• Material for this exercise:

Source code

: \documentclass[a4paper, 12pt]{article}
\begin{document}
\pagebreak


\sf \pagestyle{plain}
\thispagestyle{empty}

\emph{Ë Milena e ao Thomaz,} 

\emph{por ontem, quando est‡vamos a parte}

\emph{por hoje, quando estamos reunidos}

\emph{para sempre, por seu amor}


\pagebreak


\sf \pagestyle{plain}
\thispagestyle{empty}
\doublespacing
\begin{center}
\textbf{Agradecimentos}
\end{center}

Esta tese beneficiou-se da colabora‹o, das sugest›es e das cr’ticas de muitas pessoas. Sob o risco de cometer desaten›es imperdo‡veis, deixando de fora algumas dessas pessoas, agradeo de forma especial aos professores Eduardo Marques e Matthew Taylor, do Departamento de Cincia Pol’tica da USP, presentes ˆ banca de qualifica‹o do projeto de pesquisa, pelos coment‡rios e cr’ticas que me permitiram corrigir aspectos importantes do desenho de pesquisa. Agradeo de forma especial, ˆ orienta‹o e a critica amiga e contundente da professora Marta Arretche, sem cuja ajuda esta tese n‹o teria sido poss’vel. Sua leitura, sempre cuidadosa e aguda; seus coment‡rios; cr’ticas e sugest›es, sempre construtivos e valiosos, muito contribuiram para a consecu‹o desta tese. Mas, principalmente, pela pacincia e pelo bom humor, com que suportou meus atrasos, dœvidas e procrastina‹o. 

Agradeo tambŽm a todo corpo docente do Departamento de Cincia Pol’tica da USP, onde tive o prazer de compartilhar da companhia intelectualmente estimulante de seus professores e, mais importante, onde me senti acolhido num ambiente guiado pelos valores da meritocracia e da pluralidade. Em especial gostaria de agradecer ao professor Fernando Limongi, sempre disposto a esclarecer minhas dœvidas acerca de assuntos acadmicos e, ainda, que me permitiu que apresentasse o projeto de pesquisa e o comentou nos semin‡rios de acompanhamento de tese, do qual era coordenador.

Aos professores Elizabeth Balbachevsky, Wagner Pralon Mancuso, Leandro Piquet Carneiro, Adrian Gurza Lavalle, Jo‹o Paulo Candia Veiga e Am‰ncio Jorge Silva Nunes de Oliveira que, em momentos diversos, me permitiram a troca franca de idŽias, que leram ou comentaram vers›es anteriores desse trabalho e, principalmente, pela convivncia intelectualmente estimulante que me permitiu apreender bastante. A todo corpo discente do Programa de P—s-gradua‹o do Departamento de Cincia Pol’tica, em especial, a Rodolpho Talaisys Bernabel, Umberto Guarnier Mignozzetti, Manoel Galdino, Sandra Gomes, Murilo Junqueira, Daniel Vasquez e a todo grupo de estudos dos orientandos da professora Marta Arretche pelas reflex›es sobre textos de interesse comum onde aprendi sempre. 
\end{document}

• What is required:
Restate the data above word for word, please.

• Exercise solution:
Source code

: \documentclass[a4paper, 12pt]{article}
\begin{document}
\pagebreak


\sf \pagestyle{plain}
\thispagestyle{empty}

\emph{Ë Milena e ao Thomaz,} 

\emph{por ontem, quando est‡vamos a parte}

\emph{por hoje, quando estamos reunidos}

\emph{para sempre, por seu amor}


\pagebreak


\sf \pagestyle{plain}
\thispagestyle{empty}
\doublespacing
\begin{center}
\textbf{Agradecimentos}
\end{center}

Esta tese beneficiou-se da colabora‹o, das sugest›es e das cr’ticas de muitas pessoas. Sob o risco de cometer desaten›es imperdo‡veis, deixando de fora algumas dessas pessoas, agradeo de forma especial aos professores Eduardo Marques e Matthew Taylor, do Departamento de Cincia Pol’tica da USP, presentes ˆ banca de qualifica‹o do projeto de pesquisa, pelos coment‡rios e cr’ticas que me permitiram corrigir aspectos importantes do desenho de pesquisa. Agradeo de forma especial, ˆ orienta‹o e a critica amiga e contundente da professora Marta Arretche, sem cuja ajuda esta tese n‹o teria sido poss’vel. Sua leitura, sempre cuidadosa e aguda; seus coment‡rios; cr’ticas e sugest›es, sempre construtivos e valiosos, muito contribuiram para a consecu‹o desta tese. Mas, principalmente, pela pacincia e pelo bom humor, com que suportou meus atrasos, dœvidas e procrastina‹o. 

Agradeo tambŽm a todo corpo docente do Departamento de Cincia Pol’tica da USP, onde tive o prazer de compartilhar da companhia intelectualmente estimulante de seus professores e, mais importante, onde me senti acolhido num ambiente guiado pelos valores da meritocracia e da pluralidade. Em especial gostaria de agradecer ao professor Fernando Limongi, sempre disposto a esclarecer minhas dœvidas acerca de assuntos acadmicos e, ainda, que me permitiu que apresentasse o projeto de pesquisa e o comentou nos semin‡rios de acompanhamento de tese, do qual era coordenador.

Aos professores Elizabeth Balbachevsky, Wagner Pralon Mancuso, Leandro Piquet Carneiro, Adrian Gurza Lavalle, Jo‹o Paulo Candia Veiga e Am‰ncio Jorge Silva Nunes de Oliveira que, em momentos diversos, me permitiram a troca franca de idŽias, que leram ou comentaram vers›es anteriores desse trabalho e, principalmente, pela convivncia intelectualmente estimulante que me permitiu apreender bastante. A todo corpo discente do Programa de P—s-gradua‹o do Departamento de Cincia Pol’tica, em especial, a Rodolpho Talaisys Bernabel, Umberto Guarnier Mignozzetti, Manoel Galdino, Sandra Gomes, Murilo Junqueira, Daniel Vasquez e a todo grupo de estudos dos orientandos da professora Marta Arretche pelas reflex›es sobre textos de interesse comum onde aprendi sempre. 
\end{document}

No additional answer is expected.